Ferkel Couple
518 23rd Avenue
There is a surprising story behind this simple postcard. An elderly couple is posed behind a fence, their small house in the background. A gate, cobbled of scrap wood, separates neatly shaped pickets on one side from wire on the other. Like other Real Photo postcards, it may be one-of-a-kind and it now belongs to Greg Binder who shared it with us.
Neither is smiling, but smiles were not the style of 1910, about the time this picture was taken. The old gentleman standing behind the gate has a neatly trimmed short beard and wears a striped shirt with wide suspenders. The lady is nearby under a small cottonwood tree (the characteristic leaves are apparent under magnification). Her gray hair is caught in a high bun and she wears a long-sleeved blouse with a dark skirt. She bears a strong resemblance to her well-known half brother.
This would be an interesting but anonymous scene, were it not for the handwritten caption on the reverse side: “Grandma and Grandpa Ferkel. She is the daughter of Colonel Davenport.”
And here’s the rest of the story. George Davenport was one of the first European settlers in this area, arriving in 1816, when he was 33 years old, to work as a trader and supplier at Fort Armstrong. “Colonel” was an honorary title and Davenport wasn’t even his real surname, it was King. He brought his wife, Margaret Bowling Lewis, a widow 14 years older than he, whom he had wed in 1805. Margaret, who outlived George, also had a daughter, Susan Lewis, who lived with them.
And then Col. George Davenport, honored as the founder of Rock Island and the namesake of Davenport, proceeded to father two sons by his stepdaughter, Susan. The older, George L. Davenport, was born in 1817 when Susan was just 16. Bailey arrived in 1824. Today, Col. Davenport would likely be imprisoned for his behavior with a family member. But in those days of frontier isolation, there just wasn’t anyone to come to the defense of a young girl.
This wasn’t Davenport’s only extramarital activity. He is reported to have fathered several children – “catch colts” they were called — from relationships with many women of both European and Indian descent. One of these children was Elizabeth Davenport, born in 1835 when Col.

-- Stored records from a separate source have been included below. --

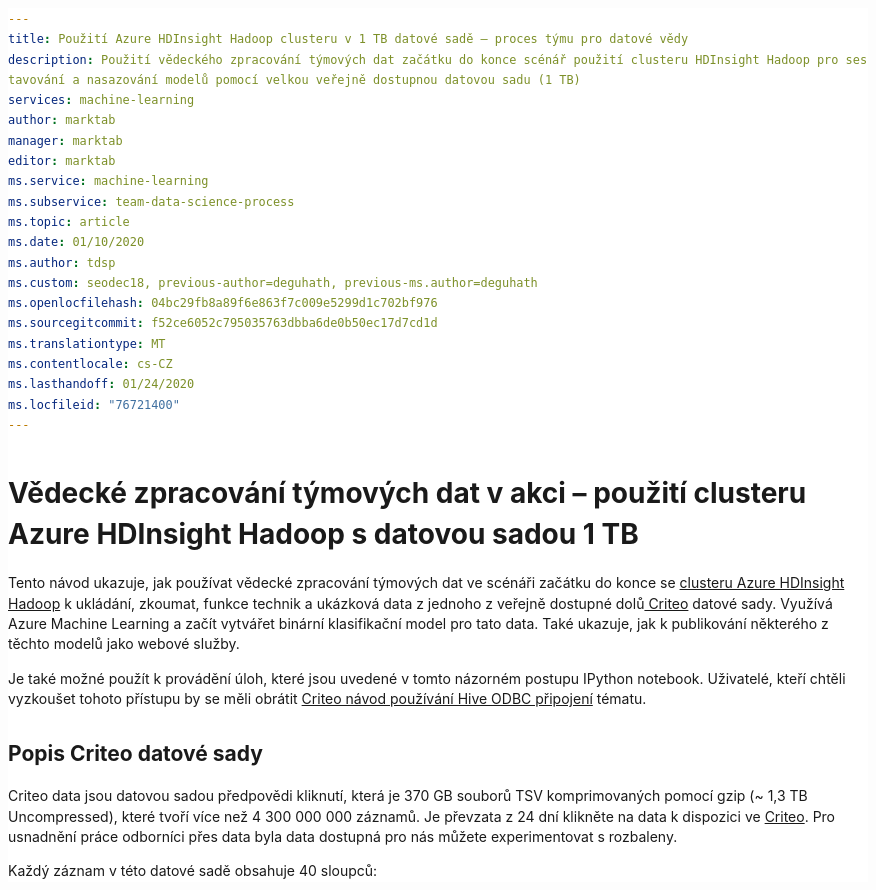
 ```yaml
---
title: Použití Azure HDInsight Hadoop clusteru v 1 TB datové sadě – proces týmu pro datové vědy
description: Použití vědeckého zpracování týmových dat začátku do konce scénář použití clusteru HDInsight Hadoop pro sestavování a nasazování modelů pomocí velkou veřejně dostupnou datovou sadu (1 TB)
services: machine-learning
author: marktab
manager: marktab
editor: marktab
ms.service: machine-learning
ms.subservice: team-data-science-process
ms.topic: article
ms.date: 01/10/2020
ms.author: tdsp
ms.custom: seodec18, previous-author=deguhath, previous-ms.author=deguhath
ms.openlocfilehash: 04bc29fb8a89f6e863f7c009e5299d1c702bf976
ms.sourcegitcommit: f52ce6052c795035763dbba6de0b50ec17d7cd1d
ms.translationtype: MT
ms.contentlocale: cs-CZ
ms.lasthandoff: 01/24/2020
ms.locfileid: "76721400"
---
```

# <a name="the-team-data-science-process-in-action---using-an-azure-hdinsight-hadoop-cluster-on-a-1-tb-dataset"></a>Vědecké zpracování týmových dat v akci – použití clusteru Azure HDInsight Hadoop s datovou sadou 1 TB

Tento návod ukazuje, jak používat vědecké zpracování týmových dat ve scénáři začátku do konce se [clusteru Azure HDInsight Hadoop](https://azure.microsoft.com/services/hdinsight/) k ukládání, zkoumat, funkce technik a ukázková data z jednoho z veřejně dostupné dolů[ Criteo](https://labs.criteo.com/downloads/download-terabyte-click-logs/) datové sady. Využívá Azure Machine Learning a začít vytvářet binární klasifikační model pro tato data. Také ukazuje, jak k publikování některého z těchto modelů jako webové služby.

Je také možné použít k provádění úloh, které jsou uvedené v tomto názorném postupu IPython notebook. Uživatelé, kteří chtěli vyzkoušet tohoto přístupu by se měli obrátit [Criteo návod používání Hive ODBC připojení](https://github.com/Azure/Azure-MachineLearning-DataScience/blob/master/Misc/DataScienceProcess/iPythonNotebooks/machine-Learning-data-science-process-hive-walkthrough-criteo.ipynb) tématu.

## <a name="dataset"></a>Popis Criteo datové sady
Criteo data jsou datovou sadou předpovědi kliknutí, která je 370 GB souborů TSV komprimovaných pomocí gzip (~ 1,3 TB Uncompressed), které tvoří více než 4 300 000 000 záznamů. Je převzata z 24 dní klikněte na data k dispozici ve [Criteo](https://labs.criteo.com/downloads/download-terabyte-click-logs/). Pro usnadnění práce odborníci přes data byla data dostupná pro nás můžete experimentovat s rozbaleny.

Každý záznam v této datové sadě obsahuje 40 sloupců:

Davenport was 52 years old. Elizabeth’s mother, Catherine Pouitt, was a laundress at Fort Armstrong on Rock Island.
To his credit, Davenport acknowledged most of his children and provided modestly for some of them while he was alive. But there was inequity. His sons from stepdaughter Susan lived with him, were well educated and ultimately were the major beneficiaries of his estate after his death in 1845. Elizabeth, in contrast, was left only $1000, to be managed by her half-brother, George L. and given to her when she was of age. Elizabeth did not receive the education of his two sons, either. In later years she signed legal documents with an “X”.
Elizabeth, “Lizzie,” spent her childhood and youth between Rock Island and St. Louis, where she and her mother often accompanied Susan Lewis. In 1952, she wed Niclos Ferkel, who had come from Germany as a boy, in Waterloo, Illinois, near St. Louis. The Ferkels returned permanently to Rock Island in 1871.
Although Bailey Davenport, whom she resembled, is said to have helped his half sister, the Ferkels did not share in the Davenport riches. Nonetheless, Niclos and Elizabeth managed and ultimately had fourteen children. Niclos died at age 85 in January, 1913. Only six months later, Elizabeth succumbed after her clothing caught fire in a kitchen mishap at home.
Their home at 518 Lowell Avenue is shown in this postcard. It still stands today, with a new address, 518 23rd Avenue. Over the years it has been enlarged and modified, but its simple shape and high foundation reveal the historic roots. In that era, several of the Ferkel children lived near their parents on Lowell Avenue and also on Hinrichs Street, now known as 22nd Avenue.
Although of limited means, Elizabeth Davenport Ferkel had other riches . There are no recognized Davenports that still bear her philandering father’s name. But at the time of their death, Elizabeth and Niclos were survived by seven children, seventeen grandchildren, and five great-grandchildren, assuring their honorable name would be carried well into the future.
This article, by Diane Oestreich, is slightly modified from the original, which appeared in the Rock Island Argus and Moline Dispatch on June 19, 2005.
February 2013
NOTE: After this article appeared in the Argus & Dispatch, a Ferkel descendant contacted the postcard’s owner, Greg Binder. Mr. Binder graciously gave him the card, a piece of his family history.